If it’s not writing exactly, my purpose is somewhere in ideas. I love ideas, I spend all day thinking about things. I most relish an interesting idea or a new morsel of information. I love assembling information and knowledge into new, interesting arguments. I love taking different ideas from different areas and bringing them together. I love gnawing on problems that don’t have straightforward solutions. I just want to be able to read and write in service of trying to find these new ideas and new ways of thinking.
So I plan to do that as much as I can. My theme for 2024 is going to be “Build”. (Learn more about choosing a theme here) I want to build up myself as much as possible. I want to build a better body, build my skills, build my portfolio of work, build my experience – anything I can build within myself I want to build.
As part of that I intend to be writing a whole lot more. Inland Nobody will no longer be a blog solely focused on Galesburg urbanism. I intend to write about whatever I can. I want to release weekly and I have some great stuff in the pipeline. I have some really great ideas that I’m very proud of.
I want to thank everyone who’s reading this and everyone who has an impact in my life; good or bad. Life is the sum of all of your experiences and I’m happy to say that I’m happy to have all of them. I am happy with who I am today and happy to continue working toward being my most authentic self.

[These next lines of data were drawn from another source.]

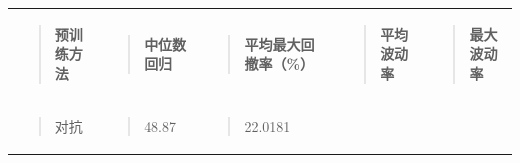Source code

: \documentclass[UTF8]{ctexart}
\newcounter{none} %
\begin{document}
{\def\LTcaptype{none} %
\begin{longtable}[]{@{}
  >{\raggedright\arraybackslash}p{}
  >{\raggedright\arraybackslash}p{}
  >{\raggedright\arraybackslash}p{}
  >{\raggedright\arraybackslash}p{}
  >{\raggedright\arraybackslash}p{}@{}}
\toprule\noalign{}
\endhead
\bottomrule\noalign{}
\endlastfoot
\begin{minipage}[t]{\linewidth}\raggedright
\begin{quote}
\textbf{预训练方法}
\end{quote}
\end{minipage} & \begin{minipage}[t]{\linewidth}\raggedright
\begin{quote}
\textbf{中位数回归}
\end{quote}
\end{minipage} & \begin{minipage}[t]{\linewidth}\raggedright
\begin{quote}
\textbf{平均最大回撤率（\%）}
\end{quote}
\end{minipage} & \begin{minipage}[t]{\linewidth}\raggedright
\begin{quote}
\textbf{平均波动率}
\end{quote}
\end{minipage} & \begin{minipage}[t]{\linewidth}\raggedright
\begin{quote}
\textbf{最大波动率}
\end{quote}
\end{minipage} \\
\begin{minipage}[t]{\linewidth}\raggedright
\begin{quote}
对抗
\end{quote}
\end{minipage} & \begin{minipage}[t]{\linewidth}\raggedright
\begin{quote}
48.87
\end{quote}
\end{minipage} & \begin{minipage}[t]{\linewidth}\raggedright
\begin{quote}
22.0181

\end{quote}
\end{minipage}
\end{longtable}}
\end{document}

December 28th is henceforth my life day. It is such a momentous day in the history of my life and I shall start celebrating it with much more vigor than even my own birthday. While my birthday was important for that whole being alive thing, my Alive Day marks the point where I stopped wandering and started moving with clarity and purpose. I’m not going to say that it was a good thing that I almost died, but I cannot imagine I’d be doing as well as I am now without it. I am so fortunate in this life, I have so much and have been able to do so much so far.
I look forward to 2024 as a year to continue this trend. While I’ve learned so much I still have so much more to learn about the world and myself. Maybe next year won’t go as great, but the learning is not going to stop. And hopefully the ideas won’t stop, I love the ideas so much and hope you will too. But in the end I’m just happy to be alive and hope for many more Alive Days to come.